Today, soup kitchens and other community feeding programs must comply with rules and regulations for equipment, infrastructure and food handling that are comparable to rules for full-service food restaurant chains and large institutional kitchens. Organizations that are busy helping those less fortunate don’t always have the resources to jump through hoops and decipher which rules apply to them, and which do not — nor should they have to.
A grocer must pay careful attention to where bananas are located in the store, because if they’re sold in the ready-to-eat section, an inspector may force them to label that banana with either a calorie count sticker or nutritional facts table.
With advancements and improvements to vehicle standards, we made driving in Ontario work better for families by ending the costly Drive Clean program. Now, we’re focused on making driving more efficient for Ontario’s hardworking professional truck drivers.

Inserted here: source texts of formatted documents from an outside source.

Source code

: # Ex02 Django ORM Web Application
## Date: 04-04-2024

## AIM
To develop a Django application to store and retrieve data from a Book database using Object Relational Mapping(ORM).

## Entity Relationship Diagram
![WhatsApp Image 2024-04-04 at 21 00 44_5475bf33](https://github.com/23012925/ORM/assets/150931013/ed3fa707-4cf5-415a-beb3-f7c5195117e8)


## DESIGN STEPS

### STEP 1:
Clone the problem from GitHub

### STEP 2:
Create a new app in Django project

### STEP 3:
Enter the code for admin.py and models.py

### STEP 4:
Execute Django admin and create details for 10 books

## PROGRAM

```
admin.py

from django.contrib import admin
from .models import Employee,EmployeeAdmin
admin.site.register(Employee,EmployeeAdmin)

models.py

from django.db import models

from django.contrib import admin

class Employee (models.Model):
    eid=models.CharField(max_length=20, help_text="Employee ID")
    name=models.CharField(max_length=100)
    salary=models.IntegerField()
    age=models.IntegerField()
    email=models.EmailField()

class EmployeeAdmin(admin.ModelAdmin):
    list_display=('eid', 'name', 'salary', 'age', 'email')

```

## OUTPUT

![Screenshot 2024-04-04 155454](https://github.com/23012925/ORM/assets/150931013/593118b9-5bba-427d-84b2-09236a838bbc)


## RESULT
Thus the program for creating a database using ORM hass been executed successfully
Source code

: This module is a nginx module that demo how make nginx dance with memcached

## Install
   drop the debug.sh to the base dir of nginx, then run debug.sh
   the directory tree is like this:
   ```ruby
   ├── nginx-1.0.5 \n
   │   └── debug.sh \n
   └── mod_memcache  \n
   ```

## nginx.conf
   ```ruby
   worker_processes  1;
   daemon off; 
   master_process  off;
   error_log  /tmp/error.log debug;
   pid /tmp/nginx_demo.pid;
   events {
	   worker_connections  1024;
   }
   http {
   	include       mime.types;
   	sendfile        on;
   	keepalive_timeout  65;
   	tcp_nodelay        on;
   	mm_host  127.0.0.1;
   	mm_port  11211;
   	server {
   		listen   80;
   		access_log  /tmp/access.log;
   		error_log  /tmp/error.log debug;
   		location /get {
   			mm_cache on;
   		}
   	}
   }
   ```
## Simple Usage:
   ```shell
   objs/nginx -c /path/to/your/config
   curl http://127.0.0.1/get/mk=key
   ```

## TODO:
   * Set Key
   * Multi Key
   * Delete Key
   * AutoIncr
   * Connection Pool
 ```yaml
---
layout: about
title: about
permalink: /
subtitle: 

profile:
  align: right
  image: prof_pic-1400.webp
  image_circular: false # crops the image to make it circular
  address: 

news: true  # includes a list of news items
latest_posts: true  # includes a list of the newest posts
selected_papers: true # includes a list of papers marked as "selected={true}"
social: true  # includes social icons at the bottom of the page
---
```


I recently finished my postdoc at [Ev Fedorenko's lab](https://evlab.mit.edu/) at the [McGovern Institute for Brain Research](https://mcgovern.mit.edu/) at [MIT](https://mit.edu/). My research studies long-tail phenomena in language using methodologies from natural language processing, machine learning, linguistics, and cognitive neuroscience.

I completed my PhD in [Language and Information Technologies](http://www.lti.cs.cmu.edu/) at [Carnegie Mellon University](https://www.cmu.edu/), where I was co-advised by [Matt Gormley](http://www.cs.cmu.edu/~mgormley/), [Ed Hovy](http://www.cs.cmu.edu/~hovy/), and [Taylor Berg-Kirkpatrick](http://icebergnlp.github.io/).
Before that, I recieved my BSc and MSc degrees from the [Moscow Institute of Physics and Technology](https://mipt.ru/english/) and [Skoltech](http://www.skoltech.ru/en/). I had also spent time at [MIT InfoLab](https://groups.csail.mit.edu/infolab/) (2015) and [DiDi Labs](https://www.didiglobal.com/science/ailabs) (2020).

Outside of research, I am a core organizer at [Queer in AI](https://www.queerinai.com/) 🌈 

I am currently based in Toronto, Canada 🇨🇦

Each year, Ontario trucks must complete multiple inspections in order to operate on our roadways. The Ministry of Transportation first requires an annual safety inspection, which can take up to three hours. Following the safety inspection, transport trucks are then subject to emissions testing by the Ministry of the Environment, Conservation and Parks to ensure they are meeting Ontario’s high environmental standards. Both tests are important. But doing them separately makes no sense and takes Ontario transport trucks off the road when they could be out delivering made-in-Ontario goods.
These are some of the types of unnecessary and outdated regulations we’re working on removing, streamlining or clarifying. In the case of the “arbitrary banana rule,” it’s clear that some of our regulations aren’t clear or just don’t make sense. For professional truck drivers, a single test is simply less time consuming and more cost effective. And as for our soup kitchens — well, we just have an obligation to do better.
That’s why we’re looking at making the necessary changes that will help our businesses, help our communities, and set Ontario up for success.
We’re looking for red tape that’s holding businesses and people back from achieving their full potential — because in far too many cases onerous, unnecessary rules are deterring investment, deferring dreams and putting people out of business.
We’re taking a whole-of-government approach to getting out of the way of business success. We want to create a competitive business climate that attracts investment, grows our economy and makes Ontario open for business and open for jobs.